Slow uptake of Covid-19 vaccines among staff has added another layer to this problem. Staff vaccination at nursing homes and long-term care facilities was slow to begin with, but has caught up somewhat to that of residents – nearly 84% of staff are now fully vaccinated compared to 87% of residents.

However, staff are still far behind in receiving boosters. Only 30% have received their boosters – that’s less than half the number of residents who are boosted.

And the staffing situation is affecting the care residents are receiving.

“We are certainly seeing a huge increase in the number of calls from residents who are saying that they are not being changed, they’re not receiving their meals on time,” says Laurie Facciarossa Brewer, the Long-Term Care Ombudsman in New Jersey. “That happens when you don’t have enough staff.”

In recent days, Brewer’s office has received complaints that facilities have one nursing assistant taking care of more than 50 residents.

“The state mandated staffing ratio in New Jersey is one certified nursing assistant for eight residents on the day shift,” says Brewer. “So clearly, people are not going to be getting the care they need under those types of conditions where you have double-digit numbers of residents per certified nursing assistant. That’s just an impossible job for that nurse aide.”

She says things aren’t that dire in every long-term care facility, but it’s happening in more places than she’s seen since the early days of the pandemic.

New Jersey is one of several states that has teams from the National Guard helping nursing homes and other long-term care facilities due to the dire worker shortage.

Workers are feeling “moral distress,” says Susan Reinhard, executive director of the AARP’s Public Policy Institute.

“If you have too many people to care for, you’re going to feel moral distress,” she says. “Like ‘I’m not doing my best.’ ‘I can’t do the best job I’ve been trained to do, that I want to do.’ ‘I’m not meeting the needs of those that I’m supposed to be caring for.’ That is really devastating personally, just day after day.”

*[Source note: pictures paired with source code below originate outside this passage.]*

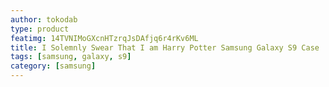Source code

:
 ```yaml
---
author: tokodab
type: product
featimg: 14TVNIMoGXcnHTzrqJsDAfjq6r4rKv6ML
title: I Solemnly Swear That I am Harry Potter Samsung Galaxy S9 Case
tags: [samsung, galaxy, s9]
category: [samsung]
---
```

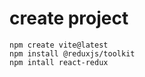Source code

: # create project

```
npm create vite@latest
npm install @reduxjs/toolkit
npm intall react-redux
```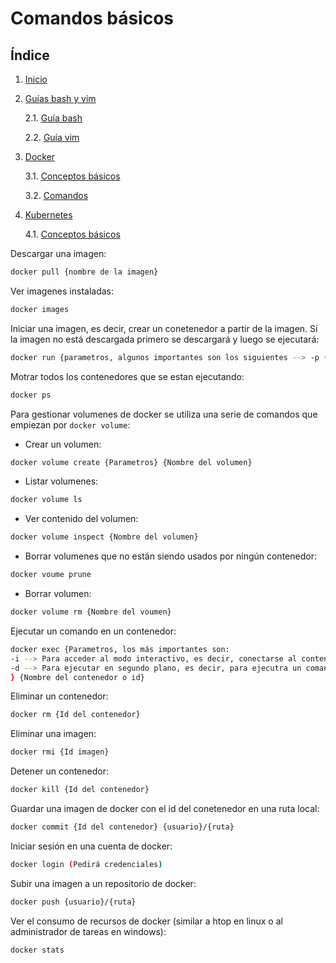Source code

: # Comandos básicos

## Índice

1. [Inicio](../../../)
2. [Guías bash y vim](../Guias_bash_y_vim/)

    2.1. [Guía bash](../Guias_bash_y_vim/bash.md)

    2.2. [Guía vim](../Guias_bash_y_vim/vim.md)
 
3. [Docker](../Docker/)

    3.1. [Conceptos básicos](./Conceptos.md)
    
    3.2. [Comandos](./comandos.md)

4. [Kubernetes](../Kubernetes/)

    4.1. [Conceptos básicos](../Kubernetes/Conceptos.md)

Descargar una imagen:

```bash
docker pull {nombre de la imagen}
```

Ver imagenes instaladas:

```bash
docker images
```

Iniciar una imagen, es decir, crear un conetenedor a partir de la imagen. Si la imagen no está descargada primero se descargará y luego se ejecutará:

```bash
docker run {parametros, algunos importantes son los siguientes --> -p (indicar puerto), -v (montar en un volumen), -m (limite de memoria), -c (cuota de CPU) } {nombre o id de la imagen}
```

Motrar todos los contenedores que se estan ejecutando:

```bash
docker ps
```

Para gestionar volumenes de docker se utiliza una serie de comandos que empiezan por `docker volume`:

* Crear un volumen:
```bash 
docker volume create {Parametros} {Nombre del volumen}
```

* Listar volumenes:
```bash
docker volume ls
```

* Ver contenido del volumen:

```bash
docker volume inspect {Nombre del volumen}
```

* Borrar volumenes que no están siendo usados por ningún contenedor:

```bash
docker voume prune
```

* Borrar volumen:

```bash
docker volume rm {Nombre del voumen}
```

Ejecutar un comando en un contenedor:

```bash
docker exec {Parametros, los más importantes son:
-i --> Para acceder al modo interactivo, es decir, conectarse al contenedor y ejecutar los comandos que se quieran ejecutar hasta que se desconecte.
-d --> Para ejecutar en segundo plano, es decir, para ejecutra un comando que abrica que introducir después del nombre del contenedor.
} {Nombre del contenedor o id}
```

Eliminar un contenedor:

```bash
docker rm {Id del contenedor}
```

Eliminar una imagen:

```bash
docker rmi {Id imagen}
```

Detener un contenedor:

```bash
docker kill {Id del contenedor}
```

Guardar una imagen de docker con el id del conetenedor en una ruta local:

```bash
docker commit {Id del contenedor} {usuario}/{ruta}
```

Iniciar sesión en una cuenta de docker:

```bash
docker login (Pedirá credenciales)
```

Subir una imagen a un repositorio de docker:

```bash
docker push {usuario}/{ruta}
``` 

Ver el consumo de recursos de docker (similar a htop en linux o al administrador de tareas en windows):

```bash
docker stats
```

These conditions are fueling more burnout. And many nursing homes are shutting down under the pressure.

Smith Sloan says she heard of two of her organization’s members closing the first week of January. “I think there were five (closures) the week before,” she says. “And I think we’re going to see more of that.”

Many facilities are responding by closing wings and reducing the number of new patients they accept. That in turn is having an impact on hospitals and family caregivers.

For one, hospitals are getting backed up because they can’t discharge patients that need to go to a skilled nursing facility or a nursing home.

“It starts backing up all along the chain,” says Dr. David Kim, who leads the Physician Enterprise at Providence, a health system based in Renton, Wa. “And then you start seeing it come out with long wait times, E.R. patients in hallways, waiting rooms, because they’re not ready to go home, but they can’t get a bed.”

Data from Careport, a company that connects patients in over 1000 hospitals to long-term care facilities shows that the average length of stay at hospitals for patients getting discharged to skilled nursing facilities is up 21% in the last four weeks compared to 2019.

And the average hospital stay for patients getting discharged to home health is up 14% during the same period of time. “That’s not an insignificant trend,” says Dr. Lissy Hu, founder and CEO of Careport.

“We’re also starting to see more families start to pull patients out of nursing homes.”

And it’s putting enormous pressures on families who are now the primary caregiver for their elderly loved ones, she adds, especially because home health agencies are also grappling with dire worker shortage.